Note that the third line is the inverse of the first line.

Fig. 9.

Implementation of separate

6.3 Separation by Predicate

As noted in Sect. 2, we don’t include a filter operator, but sometimes, we will need to separate the elements where the predicate is true from the elements where it is false. This can be used, e.g., for quicksort or radix sort. Such a separation is not reversible, so we should expect some garbage output as well. In this example, this garbage is two arrays of integers, each the size of the original array:

$$\texttt {separate}: ({\,'a}\rightleftharpoons {\,'a}\times \texttt {int}) \rightarrow [{\,'a}] \rightleftharpoons [{\,'a}]\times [{\,'a}]\times [\texttt {int}]\times [\texttt {int}]$$

The garbage can be reduced to a copy of the original array by calling separate, copying the separated arrays, uncalling separate, and combining the separated arrays with the original, as shown in the function separateClean below. The separate function works in the following steps:

1. 1.

   Map the predicate over the array, pairing each element with (1,0) if the predicate is true and (0,1) if the predicate is false.

2. 2.

   Use scanl twice to compute the number of true and false values before each array element.

3. 3.

   Extract the total number of true booleans tmax from the last element of the new array.

4. 4.

   Use map findLoc to compute the new location of each element, where findLoc chooses between the number of previous true elements and the number of false elements + tmax depending on the predicate.

5. 5.

   Use reorder to place elements in their new locations.

6. 6.

   Split into true and false arrays.

7. 7.

   Returns these array and the garbage arrays.

The code is shown in Fig. 9

Note that the uncomputation expression for the local variable tmax is different from its initialisation expression. cswap is a predefined function that does a conditional swap: It returns the first argument unchanged, and if this is nonzero, returns the two other arguments swapped, otherwise unchanged. It can likely be implemented by a single instruction on a reversible processor. dec is a predefined reversible function that decrements its argument. We need to locally define a variable to be equal to 1, because we can not use constants in patterns and reversible expressions.

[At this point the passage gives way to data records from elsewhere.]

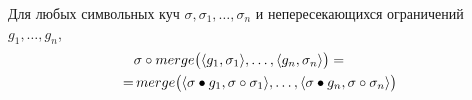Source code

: 
\begin{thm}\label{thm:merge-right-compose}
Для любых символьных куч $\sigma,\sigma_1,\ldots,\sigma_n$ и непересекающихся ограничений $g_1,\ldots,g_n$,
\begin{align*}
&\sigma\circ merge\big(\langle g_1, \sigma_1\rangle,\ldots,\langle g_n, \sigma_n\rangle\big)=\\
=&\,merge\big(\langle\sigma\bullet g_1, \sigma\circ\sigma_1\rangle,\ldots,\langle\sigma\bullet g_n, \sigma\circ\sigma_n\rangle\big)
\end{align*}
\end{thm}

7 Conclusion and Future Work

We have presented reversible implementations of a number of reversible array combinators, including reduce and scanl, and we have presented a reversible functional array language, Agni, that uses these combinators. The reversible implementations of the combinators are interesting in their own right, and can be used for other languages.

Agni is, in its current form, somewhat limited, and it can be challenging to code non-trivial functions in Agni, as witnessed by the complexity of the separate function. We believe that the potential of getting highly parallel reversible code will make it worthwhile. Adding extra combinators, for example zipWith that combines zip and map, and map2 that combines zip, map, and unzip, would also make coding easier and would also reduce the number of intermediate values produced. A general fusion transformation that combines several sequentially applied combinators to a single combinator would be an useful optimisation. We have avoided conditionals (except conditional swap), as conditional execution does not fit well with vector parallelisation.

We do not at the time of writing have an implementation of Agni, but we have tested the reversible implementations of the array combinators using the imperative reversible language Hermes [3], albeit with sequential loops rather than parallel loops. If and when reversible vector processors become available, we will certainly attempt to implement Agni on these. Until then, we will have to do with implementations on classical hardware, where Agni has no obvious advantage over existing functional array programming languages, such as Futhark [2]. Nevertheless, we plan in the future to make sequential and parallel implementations of Agni on classical hardware. Experiences with this may spark modifications to the language.

Speaking of Futhark, this language has an interesting type system where arrays can be constrained by size (so you can, e.g., specify that a scan preserves array size). It would be interesting to adapt this idea to Agni. It would also be useful to add type inference, so many of the type declarations can be avoided.